When asked by CNN host Fareed Zakaria about America’s decision to abandon the Iran nuclear deal, former British Prime Minister David Cameron replied: “It’s certainly right to say that the deal had its imperfections, but all deals have their imperfections . . . often in politics and international affairs, we are not dealing with perfection and we are not dealing with a choice that is brilliant against a choice that is terrible – we’re dealing with a set of, often, poor choices – you pick the best one you can.”
This philosophical framework is arguably also applicable to the current debate in South Africa on the direction that economic policy should take and whether or not an effort should be made to reach social consensus on that direction. Without question, all the remedies being proposed come with both benefits and pitfalls. There is also no doubt that it’s going to be near impossible to secure wholehearted support across business, labour and government for the reforms. In that context, it is unsurprising that there was not much initial enthusiasm for the African National Congress’s (ANC’s) statement on the economy and economic policy following its recent national executive committee (NEC) meeting.

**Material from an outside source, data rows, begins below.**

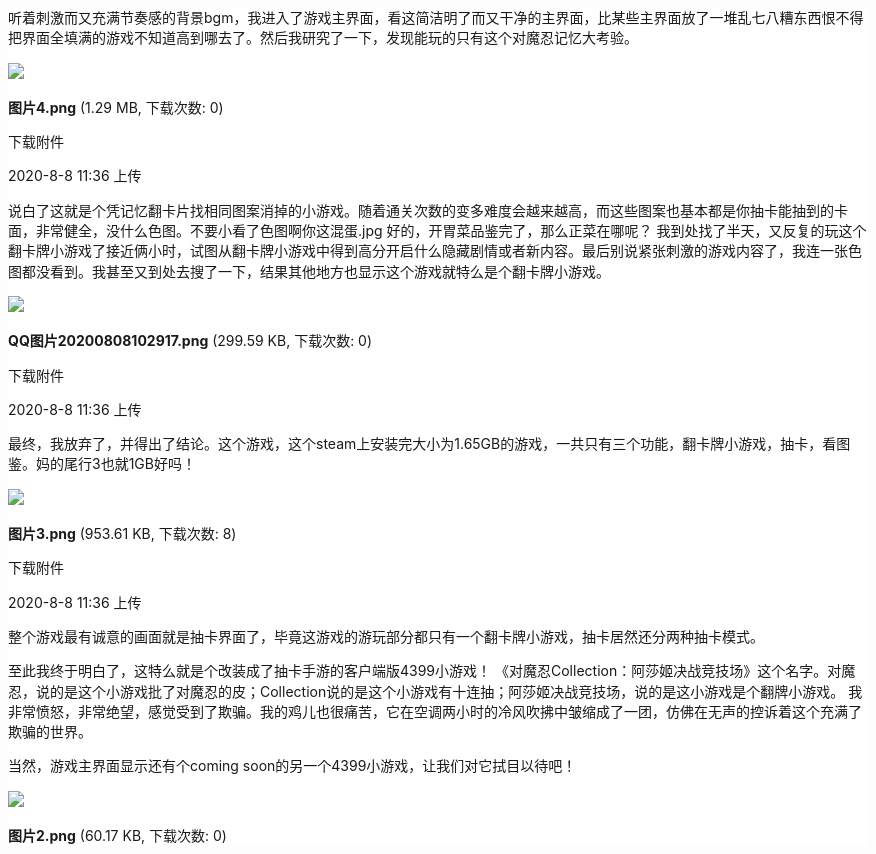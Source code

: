 
听着刺激而又充满节奏感的背景bgm，我进入了游戏主界面，看这简洁明了而又干净的主界面，比某些主界面放了一堆乱七八糟东西恨不得把界面全填满的游戏不知道高到哪去了。然后我研究了一下，发现能玩的只有这个对魔忍记忆大考验。


<img src="https://img.saraba1st.com/forum/202008/08/113650oe77u4g4uz779ejq.png" referrerpolicy="no-referrer">


<strong>图片4.png</strong> (1.29 MB, 下载次数: 0)

下载附件

2020-8-8 11:36 上传





说白了这就是个凭记忆翻卡片找相同图案消掉的小游戏。随着通关次数的变多难度会越来越高，而这些图案也基本都是你抽卡能抽到的卡面，非常健全，没什么色图。不要小看了色图啊你这混蛋.jpg
好的，开胃菜品鉴完了，那么正菜在哪呢？
我到处找了半天，又反复的玩这个翻卡牌小游戏了接近俩小时，试图从翻卡牌小游戏中得到高分开启什么隐藏剧情或者新内容。最后别说紧张刺激的游戏内容了，我连一张色图都没看到。我甚至又到处去搜了一下，结果其他地方也显示这个游戏就特么是个翻卡牌小游戏。


<img src="https://img.saraba1st.com/forum/202008/08/113647cykkoowc3oxyzvkv.png" referrerpolicy="no-referrer">


<strong>QQ图片20200808102917.png</strong> (299.59 KB, 下载次数: 0)

下载附件

2020-8-8 11:36 上传





最终，我放弃了，并得出了结论。这个游戏，这个steam上安装完大小为1.65GB的游戏，一共只有三个功能，翻卡牌小游戏，抽卡，看图鉴。妈的尾行3也就1GB好吗！



<img src="https://img.saraba1st.com/forum/202008/08/113649w4w33oxfkaw3wfgw.png" referrerpolicy="no-referrer">


<strong>图片3.png</strong> (953.61 KB, 下载次数: 8)

下载附件

2020-8-8 11:36 上传




整个游戏最有诚意的画面就是抽卡界面了，毕竟这游戏的游玩部分都只有一个翻卡牌小游戏，抽卡居然还分两种抽卡模式。

至此我终于明白了，这特么就是个改装成了抽卡手游的客户端版4399小游戏！
《对魔忍Collection：阿莎姬决战竞技场》这个名字。对魔忍，说的是这个小游戏批了对魔忍的皮；Collection说的是这个小游戏有十连抽；阿莎姬决战竞技场，说的是这小游戏是个翻牌小游戏。
我非常愤怒，非常绝望，感觉受到了欺骗。我的鸡儿也很痛苦，它在空调两小时的冷风吹拂中皱缩成了一团，仿佛在无声的控诉着这个充满了欺骗的世界。

当然，游戏主界面显示还有个coming soon的另一个4399小游戏，让我们对它拭目以待吧！


<img src="https://img.saraba1st.com/forum/202008/08/113649q6i5x7yayl6z61gd.png" referrerpolicy="no-referrer">


<strong>图片2.png</strong> (60.17 KB, 下载次数: 0)
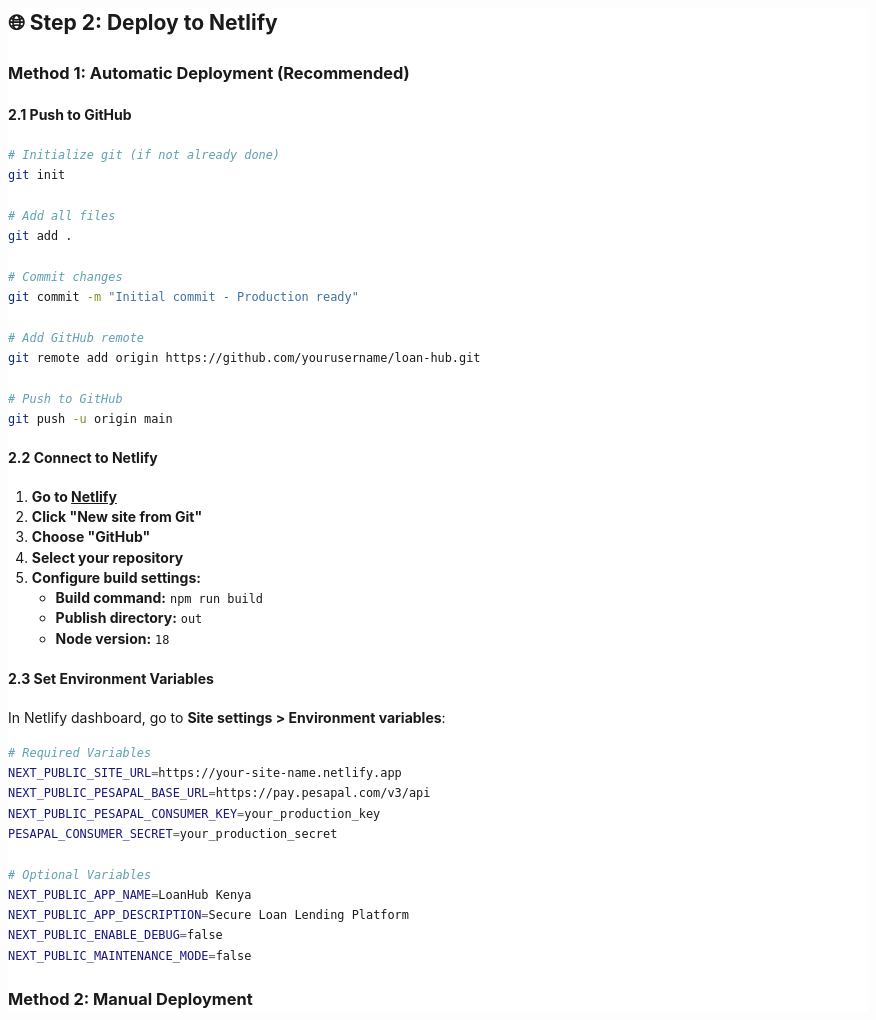 
## 🌐 **Step 2: Deploy to Netlify**

### **Method 1: Automatic Deployment (Recommended)**

#### **2.1 Push to GitHub**
```bash
# Initialize git (if not already done)
git init

# Add all files
git add .

# Commit changes
git commit -m "Initial commit - Production ready"

# Add GitHub remote
git remote add origin https://github.com/yourusername/loan-hub.git

# Push to GitHub
git push -u origin main
```

#### **2.2 Connect to Netlify**
1. **Go to [Netlify](https://app.netlify.com/)**
2. **Click "New site from Git"**
3. **Choose "GitHub"**
4. **Select your repository**
5. **Configure build settings:**
   - **Build command:** `npm run build`
   - **Publish directory:** `out`
   - **Node version:** `18`

#### **2.3 Set Environment Variables**
In Netlify dashboard, go to **Site settings > Environment variables**:

```bash
# Required Variables
NEXT_PUBLIC_SITE_URL=https://your-site-name.netlify.app
NEXT_PUBLIC_PESAPAL_BASE_URL=https://pay.pesapal.com/v3/api
NEXT_PUBLIC_PESAPAL_CONSUMER_KEY=your_production_key
PESAPAL_CONSUMER_SECRET=your_production_secret

# Optional Variables
NEXT_PUBLIC_APP_NAME=LoanHub Kenya
NEXT_PUBLIC_APP_DESCRIPTION=Secure Loan Lending Platform
NEXT_PUBLIC_ENABLE_DEBUG=false
NEXT_PUBLIC_MAINTENANCE_MODE=false
```

### **Method 2: Manual Deployment**
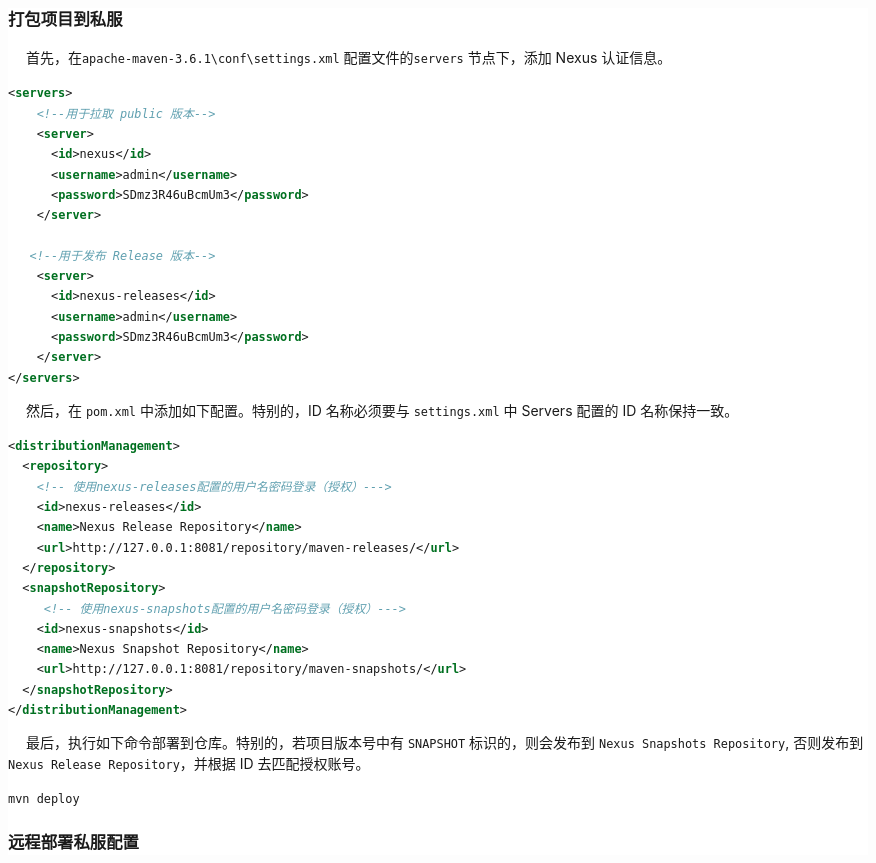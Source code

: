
 ```xml
```



### 打包项目到私服

​	　首先，在`apache-maven-3.6.1\conf\settings.xml` 配置文件的`servers` 节点下，添加 Nexus 认证信息。

```xml
<servers>
    <!--用于拉取 public 版本-->
	<server>
	  <id>nexus</id>
	  <username>admin</username>
	  <password>SDmz3R46uBcmUm3</password>
	</server>
    
   <!--用于发布 Release 版本-->
	<server>
	  <id>nexus-releases</id>
	  <username>admin</username>
	  <password>SDmz3R46uBcmUm3</password>
	</server>
</servers>
```

​	　然后，在 `pom.xml` 中添加如下配置。特别的，ID 名称必须要与 `settings.xml` 中 Servers 配置的 ID 名称保持一致。

```xml
<distributionManagement>  
  <repository>  
    <!-- 使用nexus-releases配置的用户名密码登录（授权）--->
    <id>nexus-releases</id>  
    <name>Nexus Release Repository</name>  
    <url>http://127.0.0.1:8081/repository/maven-releases/</url>  
  </repository>  
  <snapshotRepository>  
     <!-- 使用nexus-snapshots配置的用户名密码登录（授权）--->
    <id>nexus-snapshots</id>  
    <name>Nexus Snapshot Repository</name>  
    <url>http://127.0.0.1:8081/repository/maven-snapshots/</url>  
  </snapshotRepository>  
</distributionManagement> 
```

​	　最后，执行如下命令部署到仓库。特别的，若项目版本号中有 `SNAPSHOT` 标识的，则会发布到 `Nexus Snapshots Repository`, 否则发布到 `Nexus Release Repository`，并根据 ID 去匹配授权账号。

```shell
mvn deploy
```



### 远程部署私服配置
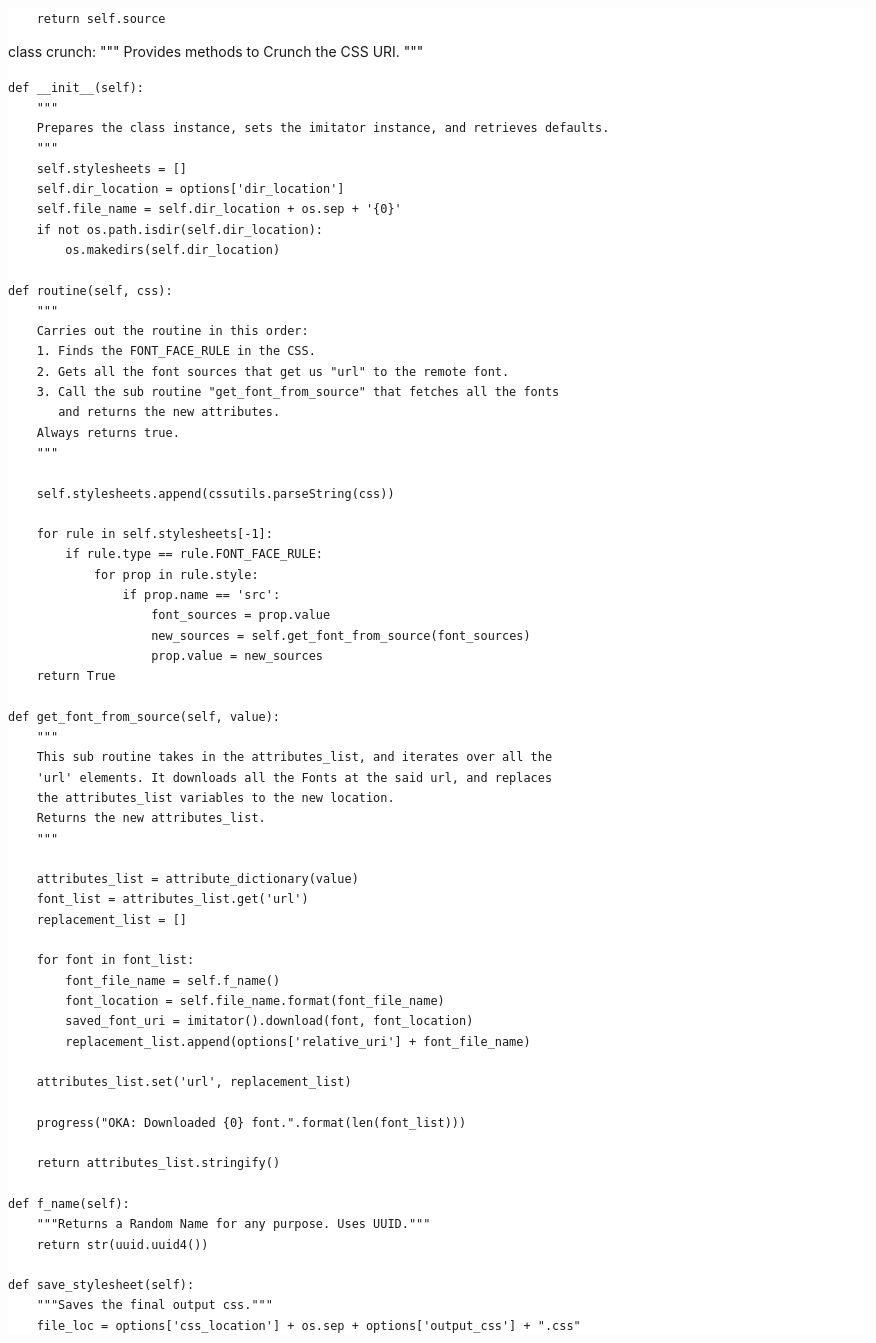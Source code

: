        return self.source

class crunch:
    """
    Provides methods to Crunch the CSS URI.
    """

    def __init__(self):
        """
        Prepares the class instance, sets the imitator instance, and retrieves defaults.
        """
        self.stylesheets = []
        self.dir_location = options['dir_location']
        self.file_name = self.dir_location + os.sep + '{0}'
        if not os.path.isdir(self.dir_location):
            os.makedirs(self.dir_location)

    def routine(self, css):
        """
        Carries out the routine in this order:
        1. Finds the FONT_FACE_RULE in the CSS.
        2. Gets all the font sources that get us "url" to the remote font.
        3. Call the sub routine "get_font_from_source" that fetches all the fonts
           and returns the new attributes.
        Always returns true.
        """

        self.stylesheets.append(cssutils.parseString(css))

        for rule in self.stylesheets[-1]:
            if rule.type == rule.FONT_FACE_RULE:
                for prop in rule.style:
                    if prop.name == 'src':
                        font_sources = prop.value
                        new_sources = self.get_font_from_source(font_sources)
                        prop.value = new_sources
        return True

    def get_font_from_source(self, value):
        """
        This sub routine takes in the attributes_list, and iterates over all the
        'url' elements. It downloads all the Fonts at the said url, and replaces
        the attributes_list variables to the new location.
        Returns the new attributes_list.
        """

        attributes_list = attribute_dictionary(value)
        font_list = attributes_list.get('url')
        replacement_list = []

        for font in font_list:
            font_file_name = self.f_name()
            font_location = self.file_name.format(font_file_name)
            saved_font_uri = imitator().download(font, font_location)
            replacement_list.append(options['relative_uri'] + font_file_name)

        attributes_list.set('url', replacement_list)
        
        progress("OKA: Downloaded {0} font.".format(len(font_list)))

        return attributes_list.stringify()

    def f_name(self):
        """Returns a Random Name for any purpose. Uses UUID."""
        return str(uuid.uuid4())

    def save_stylesheet(self):
        """Saves the final output css."""
        file_loc = options['css_location'] + os.sep + options['output_css'] + ".css"

[jekyll]:      http://jekyllrb.com
[jekyll-gh]:   https://github.com/jekyll/jekyll
[jekyll-help]: https://github.com/jekyll/jekyll-help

Most of the criticism can be summarised under two broad themes: ‘nothing new’ and ‘not radical enough’. The exponents of the nothing-new argument can easily point to several previous ANC policy statements and government documents and show that similar, if not identical, positions have been taken and taken repeatedly. They could also provide ample evidence of a failure by government to implement many of these policies. Those espousing the not- radical-enough argument are of the view that, given the country’s severe unemployment crisis, South Africa should stop “tinkering” on the microeconomic edges and adopt big-bang macroeconomic reforms.
Given the country’s recent poor record in delivering growth and job creation through State-led investment initiatives, this not- radical-enough proposition is unlikely to find much traction. Indeed, until government re-establishes some credibility, investors and markets will cling to the one thing that has remained relatively stable since the advent of democracy: macroeconomic prudence. Realistically, South Africa will have to walk a relatively narrow corridor when it comes to policy choices. In doing so, however, it also has to ensure that the best choices are made even when the options are poor.
That is arguably what the ANC did when listing the key growth- enhancing reforms to be pursued, all of which emerged directly from the National Treasury’s controversial economic strategy paper.
The statement shuns the most damaging ANC rhetoric of recent times, which was typically clustered under the banner of ‘radical economic transformation’.
In a world of least-bad choices, the NEC statement even contains one real gem: “The Integrated Resource Plan (IRP),” it reads, “should articulate the lowest-cost option for the future energy mix for South Africa, with increased contributions from renewable- energy sources.” Given the steep fall in wind and solar costs over the past decade and South Africa’s natural advantages in this area, it would be deeply disappointing should the statement fail to find practical expression.